We’ve had so much success with brined chops that I’ve been looking through a few other brines to try them out. This was good, but too sweet for me. If you like sweet with a nice hint of spice, you would probably really enjoy this. I mean, I didn’t leave anything on the plate. 😉 We had this with our squash tossed with some of our dill and chives, and some corn we picked up. Will be corn season in Virginia soon!! 🙂
The more we try different recipes, the more I think pork chops are pretty much my favorite thing on the grill. And this was probably my favorite recipe to date. The only thing I’d change is to add more garlic and sage to the rub next time…and it is still great as is! Otherwise…awesome! We served this with some grilled squash and cucumber and black eyed pea salad.
So this was great. Probably we’re just enamored with any good pork chop recipes right now, but this is seriously worth a go. I like how adjustable it is. I actually think the “sauce/vinagrette” would be even better over fish, so I’ll use it again for that. We served this with steamed broccoli and tomato and black bean quinoa.
This wasn’t a bad crock pot recipe, and is worth trying again. It originally came from Skinnytaste, and needed some extra seasoning. But through no fault of the recipe, I managed to grab the wrong kind of roast by accident. So it was a lot saucier/more watery than originally intended. If I hadn’t been so lazy, I probably would have bothered to thicken the sauce, but it was fine as is. Definitely has potential with more seasoning – I think some veggies in with the roast would be great as well. We served this with steamed asparagus.
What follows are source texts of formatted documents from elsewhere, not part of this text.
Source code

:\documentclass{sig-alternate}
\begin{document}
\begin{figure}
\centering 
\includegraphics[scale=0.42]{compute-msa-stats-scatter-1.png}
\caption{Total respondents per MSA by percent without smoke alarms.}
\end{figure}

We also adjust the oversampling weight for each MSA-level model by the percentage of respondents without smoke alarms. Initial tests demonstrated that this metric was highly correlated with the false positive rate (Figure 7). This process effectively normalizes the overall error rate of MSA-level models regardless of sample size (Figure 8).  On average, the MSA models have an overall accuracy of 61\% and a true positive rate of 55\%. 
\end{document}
So I hesitate to call this a recipe, but really, it’s delish. And you could make your own salsa verde and then it’s a LITTLE more recipe-like. 😉 Regardless, it’s awesome, jars or homemade or whatever. I would say this just became a favorite for both of us.
This was an awesome weeknight meal! I happened to have a jar of Trader Joe’s salsa verde on hand (my favorite jarred salsa!), so this was a done deal. The pork we had in the freezer was a loin roast, so a bit of a pain to butterfly (largely because I’m not that good at it), but worth the trouble. Very simple and really, really tasty. We had this with some simple steamed green beans tossed with the Penzeys Ruth Ann’s mix – we’re addicted to this one on *everything.* The combo was great. The pork recipe came from Chow and I didn’t do anything differently. I might double the mustard next time, just because we love mustard, but really it’s not necessary.
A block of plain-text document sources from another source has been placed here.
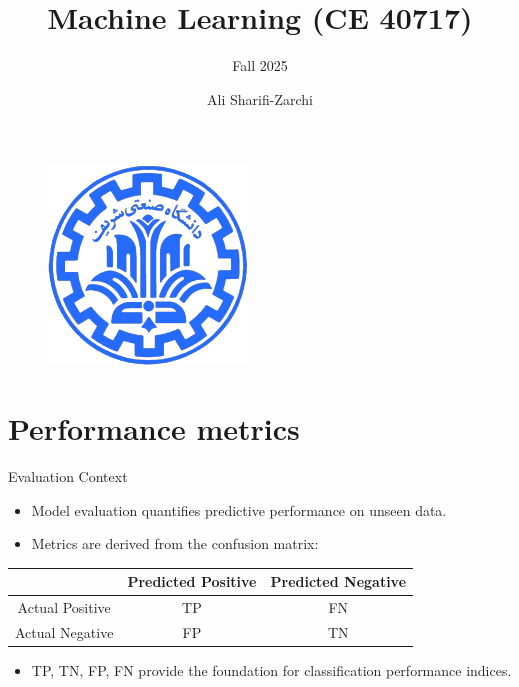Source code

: \documentclass[serif, aspectratio=169]{beamer}
\author{Ali Sharifi-Zarchi}
\title{Machine Learning (CE 40717)}
\subtitle{Fall 2025}
\institute{
    CE Department \\
    Sharif University of Technology
}
\begin{document}
\begin{frame}
    \titlepage
    \vspace*{-0.6cm}
    \begin{figure}[htpb]
        \begin{center}
            \includegraphics[keepaspectratio, scale=0.1]{pic/sharif-main-logo.png}
        \end{center}
    \end{figure}
\end{frame}

\begin{frame}
\tableofcontents[sectionstyle=show,
subsectionstyle=show/shaded/hide,
subsubsectionstyle=show/shaded/hide]
\end{frame}

\section{Performance metrics}

\begin{frame}{Evaluation Context}
    \begin{itemize}
        \item Model evaluation quantifies predictive performance on unseen data.
        \item Metrics are derived from the confusion matrix:
    \end{itemize}
    \vspace{0.3cm}
    \begin{center}
    \begin{tabular}{c|cc}
        \toprule
        & Predicted Positive & Predicted Negative \\
        \midrule
        Actual Positive & TP & FN \\
        Actual Negative & FP & TN \\
        \bottomrule
    \end{tabular}
    \end{center}
    \vspace{0.3cm}
    \begin{itemize}
        \item TP, TN, FP, FN provide the foundation for classification performance indices.
    \end{itemize}
\end{frame}
\end{document}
This was another good CL recipe, though I substituted a pork loin roast rather than Boston butt because that’s what I had on hand. Probably a hair more dry than I would have liked it in part because of that (I didn’t remember to adjust the cooking time for a loin), but still quite good. I also substituted white wine for half of the chicken broth and thought that helped the flavor a little bit. The original recipe required a pressure cooker, but I did it in a dutch oven and it was fine. We had this for New Years Day dinner with black eyed peas and braised brussels sprouts.